■ **Requirement**
The records below should be written out again, exactly.

--- Input Enclosed Below ---

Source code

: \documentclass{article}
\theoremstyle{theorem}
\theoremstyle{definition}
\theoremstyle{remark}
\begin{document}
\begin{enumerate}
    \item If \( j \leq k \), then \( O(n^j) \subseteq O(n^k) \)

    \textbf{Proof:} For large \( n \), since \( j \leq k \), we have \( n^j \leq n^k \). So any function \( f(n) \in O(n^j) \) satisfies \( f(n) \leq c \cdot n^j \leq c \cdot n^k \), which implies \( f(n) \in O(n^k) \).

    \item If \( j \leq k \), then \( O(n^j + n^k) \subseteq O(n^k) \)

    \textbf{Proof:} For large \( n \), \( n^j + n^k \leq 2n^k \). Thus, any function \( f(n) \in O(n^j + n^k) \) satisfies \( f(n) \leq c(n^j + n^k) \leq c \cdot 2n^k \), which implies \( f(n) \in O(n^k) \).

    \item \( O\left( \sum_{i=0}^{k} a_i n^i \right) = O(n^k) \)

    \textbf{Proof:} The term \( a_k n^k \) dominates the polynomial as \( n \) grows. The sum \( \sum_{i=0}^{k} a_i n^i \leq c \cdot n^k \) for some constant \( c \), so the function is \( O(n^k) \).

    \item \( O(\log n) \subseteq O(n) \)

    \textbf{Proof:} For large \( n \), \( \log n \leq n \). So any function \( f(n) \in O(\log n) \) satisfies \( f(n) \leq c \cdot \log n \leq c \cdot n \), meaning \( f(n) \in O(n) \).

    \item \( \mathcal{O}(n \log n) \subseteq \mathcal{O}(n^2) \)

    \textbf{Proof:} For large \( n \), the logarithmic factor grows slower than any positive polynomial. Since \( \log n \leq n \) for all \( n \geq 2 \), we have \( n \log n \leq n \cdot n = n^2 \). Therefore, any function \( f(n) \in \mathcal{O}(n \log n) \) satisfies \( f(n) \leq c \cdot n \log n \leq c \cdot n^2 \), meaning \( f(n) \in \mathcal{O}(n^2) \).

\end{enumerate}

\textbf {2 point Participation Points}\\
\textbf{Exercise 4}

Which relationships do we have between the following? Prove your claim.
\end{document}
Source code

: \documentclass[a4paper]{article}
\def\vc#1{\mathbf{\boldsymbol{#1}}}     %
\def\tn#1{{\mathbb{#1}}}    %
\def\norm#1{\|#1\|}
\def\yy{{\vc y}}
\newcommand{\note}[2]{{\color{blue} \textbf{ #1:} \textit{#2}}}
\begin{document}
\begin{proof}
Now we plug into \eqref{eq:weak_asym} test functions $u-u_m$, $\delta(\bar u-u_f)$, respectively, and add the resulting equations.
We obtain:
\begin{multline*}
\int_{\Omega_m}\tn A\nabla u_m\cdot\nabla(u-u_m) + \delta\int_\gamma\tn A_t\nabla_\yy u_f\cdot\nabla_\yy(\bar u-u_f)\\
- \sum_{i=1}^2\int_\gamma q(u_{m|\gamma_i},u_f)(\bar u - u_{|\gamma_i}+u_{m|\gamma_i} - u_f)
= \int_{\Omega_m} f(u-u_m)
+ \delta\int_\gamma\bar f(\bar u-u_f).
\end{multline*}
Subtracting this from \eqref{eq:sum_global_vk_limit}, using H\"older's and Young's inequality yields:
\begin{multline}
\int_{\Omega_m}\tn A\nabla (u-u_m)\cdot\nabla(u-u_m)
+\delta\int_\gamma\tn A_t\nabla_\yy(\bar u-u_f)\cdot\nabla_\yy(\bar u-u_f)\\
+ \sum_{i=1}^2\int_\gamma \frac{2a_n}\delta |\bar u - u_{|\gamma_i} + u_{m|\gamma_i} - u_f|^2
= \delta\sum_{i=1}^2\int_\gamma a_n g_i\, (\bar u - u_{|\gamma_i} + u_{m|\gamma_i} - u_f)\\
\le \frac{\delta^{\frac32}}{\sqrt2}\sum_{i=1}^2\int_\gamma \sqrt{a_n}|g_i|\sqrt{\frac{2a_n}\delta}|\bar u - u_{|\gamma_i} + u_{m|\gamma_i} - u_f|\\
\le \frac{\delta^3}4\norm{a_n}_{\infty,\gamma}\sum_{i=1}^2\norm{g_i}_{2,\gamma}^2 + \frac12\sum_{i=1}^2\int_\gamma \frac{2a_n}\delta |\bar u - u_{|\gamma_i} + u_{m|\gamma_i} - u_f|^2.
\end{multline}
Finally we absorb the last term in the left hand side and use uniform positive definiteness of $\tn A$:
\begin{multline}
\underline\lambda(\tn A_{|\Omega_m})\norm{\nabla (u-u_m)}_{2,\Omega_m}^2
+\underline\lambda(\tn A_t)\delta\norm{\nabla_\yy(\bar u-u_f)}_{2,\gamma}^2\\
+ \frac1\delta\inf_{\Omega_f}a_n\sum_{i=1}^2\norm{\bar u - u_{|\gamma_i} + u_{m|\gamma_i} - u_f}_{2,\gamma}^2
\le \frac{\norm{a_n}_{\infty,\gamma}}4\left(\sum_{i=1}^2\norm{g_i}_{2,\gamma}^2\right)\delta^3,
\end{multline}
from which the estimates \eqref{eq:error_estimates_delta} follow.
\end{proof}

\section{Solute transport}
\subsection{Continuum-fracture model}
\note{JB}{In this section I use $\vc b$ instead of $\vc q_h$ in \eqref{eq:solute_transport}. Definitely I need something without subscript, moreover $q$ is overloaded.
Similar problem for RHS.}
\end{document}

--- End of Enclosed Input ---

■ **Task solution**
Source code

: \documentclass{article}
\theoremstyle{theorem}
\theoremstyle{definition}
\theoremstyle{remark}
\begin{document}
\begin{enumerate}
    \item If \( j \leq k \), then \( O(n^j) \subseteq O(n^k) \)

    \textbf{Proof:} For large \( n \), since \( j \leq k \), we have \( n^j \leq n^k \). So any function \( f(n) \in O(n^j) \) satisfies \( f(n) \leq c \cdot n^j \leq c \cdot n^k \), which implies \( f(n) \in O(n^k) \).

    \item If \( j \leq k \), then \( O(n^j + n^k) \subseteq O(n^k) \)

    \textbf{Proof:} For large \( n \), \( n^j + n^k \leq 2n^k \). Thus, any function \( f(n) \in O(n^j + n^k) \) satisfies \( f(n) \leq c(n^j + n^k) \leq c \cdot 2n^k \), which implies \( f(n) \in O(n^k) \).

    \item \( O\left( \sum_{i=0}^{k} a_i n^i \right) = O(n^k) \)

    \textbf{Proof:} The term \( a_k n^k \) dominates the polynomial as \( n \) grows. The sum \( \sum_{i=0}^{k} a_i n^i \leq c \cdot n^k \) for some constant \( c \), so the function is \( O(n^k) \).

    \item \( O(\log n) \subseteq O(n) \)

    \textbf{Proof:} For large \( n \), \( \log n \leq n \). So any function \( f(n) \in O(\log n) \) satisfies \( f(n) \leq c \cdot \log n \leq c \cdot n \), meaning \( f(n) \in O(n) \).

    \item \( \mathcal{O}(n \log n) \subseteq \mathcal{O}(n^2) \)

    \textbf{Proof:} For large \( n \), the logarithmic factor grows slower than any positive polynomial. Since \( \log n \leq n \) for all \( n \geq 2 \), we have \( n \log n \leq n \cdot n = n^2 \). Therefore, any function \( f(n) \in \mathcal{O}(n \log n) \) satisfies \( f(n) \leq c \cdot n \log n \leq c \cdot n^2 \), meaning \( f(n) \in \mathcal{O}(n^2) \).

\end{enumerate}

\textbf {2 point Participation Points}\\
\textbf{Exercise 4}

Which relationships do we have between the following? Prove your claim.
\end{document}
Source code

: \documentclass[a4paper]{article}
\def\vc#1{\mathbf{\boldsymbol{#1}}}     %
\def\tn#1{{\mathbb{#1}}}    %
\def\norm#1{\|#1\|}
\def\yy{{\vc y}}
\newcommand{\note}[2]{{\color{blue} \textbf{ #1:} \textit{#2}}}
\begin{document}
\begin{proof}
Now we plug into \eqref{eq:weak_asym} test functions $u-u_m$, $\delta(\bar u-u_f)$, respectively, and add the resulting equations.
We obtain:
\begin{multline*}
\int_{\Omega_m}\tn A\nabla u_m\cdot\nabla(u-u_m) + \delta\int_\gamma\tn A_t\nabla_\yy u_f\cdot\nabla_\yy(\bar u-u_f)\\
- \sum_{i=1}^2\int_\gamma q(u_{m|\gamma_i},u_f)(\bar u - u_{|\gamma_i}+u_{m|\gamma_i} - u_f)
= \int_{\Omega_m} f(u-u_m)
+ \delta\int_\gamma\bar f(\bar u-u_f).
\end{multline*}
Subtracting this from \eqref{eq:sum_global_vk_limit}, using H\"older's and Young's inequality yields:
\begin{multline}
\int_{\Omega_m}\tn A\nabla (u-u_m)\cdot\nabla(u-u_m)
+\delta\int_\gamma\tn A_t\nabla_\yy(\bar u-u_f)\cdot\nabla_\yy(\bar u-u_f)\\
+ \sum_{i=1}^2\int_\gamma \frac{2a_n}\delta |\bar u - u_{|\gamma_i} + u_{m|\gamma_i} - u_f|^2
= \delta\sum_{i=1}^2\int_\gamma a_n g_i\, (\bar u - u_{|\gamma_i} + u_{m|\gamma_i} - u_f)\\
\le \frac{\delta^{\frac32}}{\sqrt2}\sum_{i=1}^2\int_\gamma \sqrt{a_n}|g_i|\sqrt{\frac{2a_n}\delta}|\bar u - u_{|\gamma_i} + u_{m|\gamma_i} - u_f|\\
\le \frac{\delta^3}4\norm{a_n}_{\infty,\gamma}\sum_{i=1}^2\norm{g_i}_{2,\gamma}^2 + \frac12\sum_{i=1}^2\int_\gamma \frac{2a_n}\delta |\bar u - u_{|\gamma_i} + u_{m|\gamma_i} - u_f|^2.
\end{multline}
Finally we absorb the last term in the left hand side and use uniform positive definiteness of $\tn A$:
\begin{multline}
\underline\lambda(\tn A_{|\Omega_m})\norm{\nabla (u-u_m)}_{2,\Omega_m}^2
+\underline\lambda(\tn A_t)\delta\norm{\nabla_\yy(\bar u-u_f)}_{2,\gamma}^2\\
+ \frac1\delta\inf_{\Omega_f}a_n\sum_{i=1}^2\norm{\bar u - u_{|\gamma_i} + u_{m|\gamma_i} - u_f}_{2,\gamma}^2
\le \frac{\norm{a_n}_{\infty,\gamma}}4\left(\sum_{i=1}^2\norm{g_i}_{2,\gamma}^2\right)\delta^3,
\end{multline}
from which the estimates \eqref{eq:error_estimates_delta} follow.
\end{proof}

\section{Solute transport}
\subsection{Continuum-fracture model}
\note{JB}{In this section I use $\vc b$ instead of $\vc q_h$ in \eqref{eq:solute_transport}. Definitely I need something without subscript, moreover $q$ is overloaded.
Similar problem for RHS.}
\end{document}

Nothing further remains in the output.